Say how many lines in the records contain the string "defining", giving the number by itself.

● ● ●

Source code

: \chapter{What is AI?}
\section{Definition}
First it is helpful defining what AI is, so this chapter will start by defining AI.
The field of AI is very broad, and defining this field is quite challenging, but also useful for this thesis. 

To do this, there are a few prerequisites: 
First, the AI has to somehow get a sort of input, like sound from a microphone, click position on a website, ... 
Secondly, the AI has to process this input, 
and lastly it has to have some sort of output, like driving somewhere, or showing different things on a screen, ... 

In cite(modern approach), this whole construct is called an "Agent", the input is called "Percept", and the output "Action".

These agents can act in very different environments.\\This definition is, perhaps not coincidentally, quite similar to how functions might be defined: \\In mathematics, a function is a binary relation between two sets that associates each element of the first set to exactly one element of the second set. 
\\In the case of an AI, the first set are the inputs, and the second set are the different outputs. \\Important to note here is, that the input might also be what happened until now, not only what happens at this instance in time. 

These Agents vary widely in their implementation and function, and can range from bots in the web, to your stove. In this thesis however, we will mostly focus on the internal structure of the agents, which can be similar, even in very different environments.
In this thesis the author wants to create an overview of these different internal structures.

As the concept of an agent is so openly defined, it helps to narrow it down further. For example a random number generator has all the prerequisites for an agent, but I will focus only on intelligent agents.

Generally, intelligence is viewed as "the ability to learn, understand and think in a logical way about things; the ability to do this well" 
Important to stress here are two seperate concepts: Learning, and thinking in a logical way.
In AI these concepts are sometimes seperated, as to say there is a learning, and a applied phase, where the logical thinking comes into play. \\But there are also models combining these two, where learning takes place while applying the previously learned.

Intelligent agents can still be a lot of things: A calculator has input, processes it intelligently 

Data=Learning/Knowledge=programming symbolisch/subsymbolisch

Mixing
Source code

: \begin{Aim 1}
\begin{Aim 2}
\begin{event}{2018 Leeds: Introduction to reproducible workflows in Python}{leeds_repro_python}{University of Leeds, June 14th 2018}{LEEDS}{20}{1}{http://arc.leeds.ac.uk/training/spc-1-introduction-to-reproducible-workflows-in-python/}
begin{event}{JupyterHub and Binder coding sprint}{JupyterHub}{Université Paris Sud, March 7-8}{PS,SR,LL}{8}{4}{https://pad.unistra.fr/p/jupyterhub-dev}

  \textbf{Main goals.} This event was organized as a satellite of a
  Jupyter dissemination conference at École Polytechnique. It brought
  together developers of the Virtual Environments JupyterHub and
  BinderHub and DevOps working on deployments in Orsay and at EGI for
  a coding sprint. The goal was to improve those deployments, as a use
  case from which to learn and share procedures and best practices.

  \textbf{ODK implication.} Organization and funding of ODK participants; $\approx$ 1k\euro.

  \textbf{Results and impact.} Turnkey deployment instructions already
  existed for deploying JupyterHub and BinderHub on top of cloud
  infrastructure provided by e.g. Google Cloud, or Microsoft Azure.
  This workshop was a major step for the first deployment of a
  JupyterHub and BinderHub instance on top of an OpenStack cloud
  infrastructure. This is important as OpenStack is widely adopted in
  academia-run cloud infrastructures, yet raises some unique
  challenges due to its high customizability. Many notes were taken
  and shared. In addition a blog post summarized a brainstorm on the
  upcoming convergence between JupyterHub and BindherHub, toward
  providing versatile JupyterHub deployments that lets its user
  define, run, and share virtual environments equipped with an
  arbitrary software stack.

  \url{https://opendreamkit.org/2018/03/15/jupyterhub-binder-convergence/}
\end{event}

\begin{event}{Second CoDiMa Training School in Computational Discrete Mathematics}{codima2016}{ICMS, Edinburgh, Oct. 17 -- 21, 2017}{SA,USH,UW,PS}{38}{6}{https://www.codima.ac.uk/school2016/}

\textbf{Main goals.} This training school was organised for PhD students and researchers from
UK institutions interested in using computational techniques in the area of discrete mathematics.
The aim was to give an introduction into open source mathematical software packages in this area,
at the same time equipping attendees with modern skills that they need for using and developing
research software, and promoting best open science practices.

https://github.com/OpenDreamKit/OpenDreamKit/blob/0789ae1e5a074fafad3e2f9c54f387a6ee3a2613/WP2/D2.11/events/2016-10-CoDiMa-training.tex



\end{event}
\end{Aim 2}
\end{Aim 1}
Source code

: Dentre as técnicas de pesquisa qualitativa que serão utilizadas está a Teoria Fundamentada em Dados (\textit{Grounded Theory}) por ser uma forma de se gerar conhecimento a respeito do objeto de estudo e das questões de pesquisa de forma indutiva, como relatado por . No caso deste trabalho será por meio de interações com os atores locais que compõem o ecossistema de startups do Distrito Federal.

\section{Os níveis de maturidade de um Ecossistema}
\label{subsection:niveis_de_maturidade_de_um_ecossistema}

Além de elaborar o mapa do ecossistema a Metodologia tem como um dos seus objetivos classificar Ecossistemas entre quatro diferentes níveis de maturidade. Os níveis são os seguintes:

● ● ●

EXPECTED ANSWER: 2